Although crowdsourcing has been used for years in market research, it is often used as an input method, an open way to gather ideas from customers, prospects, and employees. In fact, crowdsourcing can, and sometimes should, be used throughout the research process.
Collection of ideas
The classic example of crowdsourcing being used is to create public or private online communities specifically for generating ideas. My favorite example from the last six years is My Starbucks Idea , which has generated around 200,000 ideas. The common problem that has been raised by the success of these sites is: how do we actually analyze the results?
Classification of ideas
Many idea generation platforms distort idea ranking by highlighting “trending” ideas. For example, the “Popular Ideas” tab on some platforms positively reinforces ideas that are trending, making it harder for new, worthwhile ideas to develop, especially those that are no longer in the Recent Ideas tab.
Others offer something different, you upload all your ideas and people who visit your site are shown two randomly selected ideas. They vote for the one they like best, all ideas are viewed and rated and visitors cannot alter the votes. Although participants can submit new ideas.

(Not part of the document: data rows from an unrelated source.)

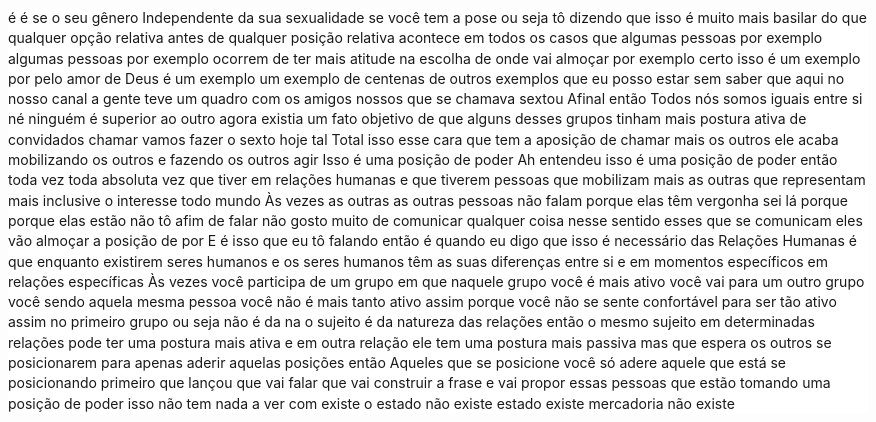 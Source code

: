 é é se
o seu gênero Independente da sua
sexualidade se você tem a pose ou seja
tô dizendo que isso é muito mais basilar
do que qualquer opção relativa antes de
qualquer posição relativa acontece em
todos os casos que algumas pessoas por
exemplo algumas pessoas por exemplo
ocorrem de ter mais atitude na escolha
de onde vai almoçar por exemplo certo
isso é um exemplo por pelo amor de Deus
é um exemplo um exemplo de centenas de
outros exemplos que eu posso estar sem
saber que aqui no nosso canal a gente
teve um quadro com os amigos nossos que
se chamava sextou Afinal então Todos nós
somos iguais entre si né ninguém é
superior ao outro agora existia um fato
objetivo de que alguns desses grupos
tinham mais postura ativa de convidados
chamar vamos fazer o sexto hoje tal
Total isso esse cara que tem a aposição
de chamar mais os outros ele acaba
mobilizando os outros e fazendo os
outros agir Isso é uma posição de poder
Ah entendeu isso é uma posição de poder
então toda vez
toda absoluta vez que tiver em relações
humanas e que tiverem pessoas que
mobilizam mais as outras que representam
mais inclusive o interesse todo mundo Às
vezes as outras as outras pessoas não
falam porque elas têm vergonha sei lá
porque porque elas estão não tô afim de
falar não gosto muito de comunicar
qualquer coisa nesse sentido esses que
se comunicam eles vão almoçar a posição
de por E é isso que eu tô falando então
é quando eu digo que isso é necessário
das Relações Humanas é que enquanto
existirem seres humanos e os seres
humanos têm as suas diferenças entre si
e em momentos específicos em relações
específicas Às vezes você participa de
um grupo em que naquele grupo você é
mais ativo você vai para um outro grupo
você sendo aquela mesma pessoa você não
é mais tanto ativo assim porque você não
se sente confortável para ser tão ativo
assim no primeiro grupo ou seja não é da
na o sujeito é da natureza das relações
então o mesmo sujeito em determinadas
relações pode ter uma postura mais ativa
e em outra relação ele tem uma postura
mais passiva mas que espera os outros se
posicionarem para apenas aderir aquelas
posições então Aqueles que se posicione
você só adere aquele que está se
posicionando primeiro que lançou que vai
falar que vai construir a frase e vai
propor essas pessoas que estão tomando
uma posição de poder isso não tem nada a
ver com existe o estado não existe
estado existe mercadoria não existe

Gain insights through online communities or panels
Analysis
A few years ago, at the Green Book IIEX conference in Philadelphia, Niels Schillewaert lithuania phone number a case study for Air France-KLM that sought to improve the experience of connecting flights, which produce many negative emotions in passengers. After collecting ideas from one community, he recruited a second community of 46 frequent flyers to analyze the ideas and add their own perspectives. They expanded the analysis from 26 opinions to 68 and revised 6 marketing assumptions, making an analysis that the researchers could not have done alone.
At ESOMAR’s 3D Digital Dimensions conference, Josegh Blechman pointed out the importance of using crowdsourcing to analyse verbatim responses, specifically for classification and sentiment analysis. He gave an example of using multiple participants to evaluate each comment in order to improve reliability.
We recommend you read: 3 reasons why online communities dominate the world of research
Crowdsourcing on the move
Research Magazine recapped a current community for the US Navy. The Navy writes,
«Over the next four weeks, the CNO wants to hear from you – from the deckhand to the locker man, from the flagman to the commanding officer – we ask you to submit your ideas and also to vote and comment on other ideas. Collectively, the best ideas and comments rise to the top. To break the “trendy idea” bias.
Community-building software offers participants many ways to navigate ideas, including a search engine, tabs and suggestions for browsing similar ideas. All of this is to help the Navy “reduce administrative distractions.”